The entire listing below is to be reproduced exactly.
────
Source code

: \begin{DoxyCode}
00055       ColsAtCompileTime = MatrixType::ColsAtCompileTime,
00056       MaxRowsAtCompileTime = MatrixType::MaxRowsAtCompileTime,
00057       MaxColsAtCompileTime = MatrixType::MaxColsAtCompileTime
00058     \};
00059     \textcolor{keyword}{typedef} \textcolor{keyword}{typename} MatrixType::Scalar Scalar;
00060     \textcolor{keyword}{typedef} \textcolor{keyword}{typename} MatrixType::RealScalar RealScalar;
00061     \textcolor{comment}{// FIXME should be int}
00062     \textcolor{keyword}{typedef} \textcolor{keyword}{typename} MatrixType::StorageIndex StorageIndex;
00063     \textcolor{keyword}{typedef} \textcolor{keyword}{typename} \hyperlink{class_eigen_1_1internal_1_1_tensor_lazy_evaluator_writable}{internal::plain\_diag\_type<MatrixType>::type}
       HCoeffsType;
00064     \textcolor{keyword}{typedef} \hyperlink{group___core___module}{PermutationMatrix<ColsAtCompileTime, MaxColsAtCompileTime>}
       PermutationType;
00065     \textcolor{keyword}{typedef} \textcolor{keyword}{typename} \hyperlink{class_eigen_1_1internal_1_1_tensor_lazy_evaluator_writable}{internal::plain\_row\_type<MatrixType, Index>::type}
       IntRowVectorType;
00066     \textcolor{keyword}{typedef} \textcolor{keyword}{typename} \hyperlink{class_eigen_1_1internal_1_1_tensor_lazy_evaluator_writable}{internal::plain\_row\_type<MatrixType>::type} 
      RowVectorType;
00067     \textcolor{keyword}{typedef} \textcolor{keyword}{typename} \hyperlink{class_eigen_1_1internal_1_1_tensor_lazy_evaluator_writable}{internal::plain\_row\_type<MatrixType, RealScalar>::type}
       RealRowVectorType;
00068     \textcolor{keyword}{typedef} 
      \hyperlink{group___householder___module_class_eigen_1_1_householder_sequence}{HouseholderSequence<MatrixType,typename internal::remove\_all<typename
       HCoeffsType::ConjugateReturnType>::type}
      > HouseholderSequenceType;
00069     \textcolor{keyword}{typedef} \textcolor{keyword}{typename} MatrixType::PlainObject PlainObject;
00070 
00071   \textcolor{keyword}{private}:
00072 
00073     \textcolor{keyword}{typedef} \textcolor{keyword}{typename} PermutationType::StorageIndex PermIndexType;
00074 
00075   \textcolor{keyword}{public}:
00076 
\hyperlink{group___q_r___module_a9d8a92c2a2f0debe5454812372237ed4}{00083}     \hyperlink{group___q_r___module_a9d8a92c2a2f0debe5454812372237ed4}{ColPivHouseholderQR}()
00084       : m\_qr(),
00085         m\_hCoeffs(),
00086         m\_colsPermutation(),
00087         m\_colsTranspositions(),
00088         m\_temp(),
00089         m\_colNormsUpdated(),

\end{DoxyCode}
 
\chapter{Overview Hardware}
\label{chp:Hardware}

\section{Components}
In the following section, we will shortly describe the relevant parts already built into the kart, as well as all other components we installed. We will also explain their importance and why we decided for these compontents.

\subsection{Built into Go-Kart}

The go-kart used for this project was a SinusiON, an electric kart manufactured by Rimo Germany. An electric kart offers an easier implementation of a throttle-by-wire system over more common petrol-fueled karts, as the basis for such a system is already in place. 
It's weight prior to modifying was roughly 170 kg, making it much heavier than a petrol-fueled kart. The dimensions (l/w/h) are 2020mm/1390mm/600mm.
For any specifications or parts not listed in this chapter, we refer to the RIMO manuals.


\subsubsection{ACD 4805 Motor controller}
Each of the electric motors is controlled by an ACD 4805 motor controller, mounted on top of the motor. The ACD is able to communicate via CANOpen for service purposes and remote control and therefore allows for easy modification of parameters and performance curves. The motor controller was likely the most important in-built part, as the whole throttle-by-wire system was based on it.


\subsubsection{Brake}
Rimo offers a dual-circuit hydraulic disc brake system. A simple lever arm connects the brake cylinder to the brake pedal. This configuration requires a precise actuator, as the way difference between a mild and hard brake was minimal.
────
* YOUR RESPONSE:
Source code

: \begin{DoxyCode}
00055       ColsAtCompileTime = MatrixType::ColsAtCompileTime,
00056       MaxRowsAtCompileTime = MatrixType::MaxRowsAtCompileTime,
00057       MaxColsAtCompileTime = MatrixType::MaxColsAtCompileTime
00058     \};
00059     \textcolor{keyword}{typedef} \textcolor{keyword}{typename} MatrixType::Scalar Scalar;
00060     \textcolor{keyword}{typedef} \textcolor{keyword}{typename} MatrixType::RealScalar RealScalar;
00061     \textcolor{comment}{// FIXME should be int}
00062     \textcolor{keyword}{typedef} \textcolor{keyword}{typename} MatrixType::StorageIndex StorageIndex;
00063     \textcolor{keyword}{typedef} \textcolor{keyword}{typename} \hyperlink{class_eigen_1_1internal_1_1_tensor_lazy_evaluator_writable}{internal::plain\_diag\_type<MatrixType>::type}
       HCoeffsType;
00064     \textcolor{keyword}{typedef} \hyperlink{group___core___module}{PermutationMatrix<ColsAtCompileTime, MaxColsAtCompileTime>}
       PermutationType;
00065     \textcolor{keyword}{typedef} \textcolor{keyword}{typename} \hyperlink{class_eigen_1_1internal_1_1_tensor_lazy_evaluator_writable}{internal::plain\_row\_type<MatrixType, Index>::type}
       IntRowVectorType;
00066     \textcolor{keyword}{typedef} \textcolor{keyword}{typename} \hyperlink{class_eigen_1_1internal_1_1_tensor_lazy_evaluator_writable}{internal::plain\_row\_type<MatrixType>::type} 
      RowVectorType;
00067     \textcolor{keyword}{typedef} \textcolor{keyword}{typename} \hyperlink{class_eigen_1_1internal_1_1_tensor_lazy_evaluator_writable}{internal::plain\_row\_type<MatrixType, RealScalar>::type}
       RealRowVectorType;
00068     \textcolor{keyword}{typedef} 
      \hyperlink{group___householder___module_class_eigen_1_1_householder_sequence}{HouseholderSequence<MatrixType,typename internal::remove\_all<typename
       HCoeffsType::ConjugateReturnType>::type}
      > HouseholderSequenceType;
00069     \textcolor{keyword}{typedef} \textcolor{keyword}{typename} MatrixType::PlainObject PlainObject;
00070 
00071   \textcolor{keyword}{private}:
00072 
00073     \textcolor{keyword}{typedef} \textcolor{keyword}{typename} PermutationType::StorageIndex PermIndexType;
00074 
00075   \textcolor{keyword}{public}:
00076 
\hyperlink{group___q_r___module_a9d8a92c2a2f0debe5454812372237ed4}{00083}     \hyperlink{group___q_r___module_a9d8a92c2a2f0debe5454812372237ed4}{ColPivHouseholderQR}()
00084       : m\_qr(),
00085         m\_hCoeffs(),
00086         m\_colsPermutation(),
00087         m\_colsTranspositions(),
00088         m\_temp(),
00089         m\_colNormsUpdated(),

\end{DoxyCode}
 
\chapter{Overview Hardware}
\label{chp:Hardware}

\section{Components}
In the following section, we will shortly describe the relevant parts already built into the kart, as well as all other components we installed. We will also explain their importance and why we decided for these compontents.

\subsection{Built into Go-Kart}

The go-kart used for this project was a SinusiON, an electric kart manufactured by Rimo Germany. An electric kart offers an easier implementation of a throttle-by-wire system over more common petrol-fueled karts, as the basis for such a system is already in place. 
It's weight prior to modifying was roughly 170 kg, making it much heavier than a petrol-fueled kart. The dimensions (l/w/h) are 2020mm/1390mm/600mm.
For any specifications or parts not listed in this chapter, we refer to the RIMO manuals.


\subsubsection{ACD 4805 Motor controller}
Each of the electric motors is controlled by an ACD 4805 motor controller, mounted on top of the motor. The ACD is able to communicate via CANOpen for service purposes and remote control and therefore allows for easy modification of parameters and performance curves. The motor controller was likely the most important in-built part, as the whole throttle-by-wire system was based on it.


\subsubsection{Brake}
Rimo offers a dual-circuit hydraulic disc brake system. A simple lever arm connects the brake cylinder to the brake pedal. This configuration requires a precise actuator, as the way difference between a mild and hard brake was minimal.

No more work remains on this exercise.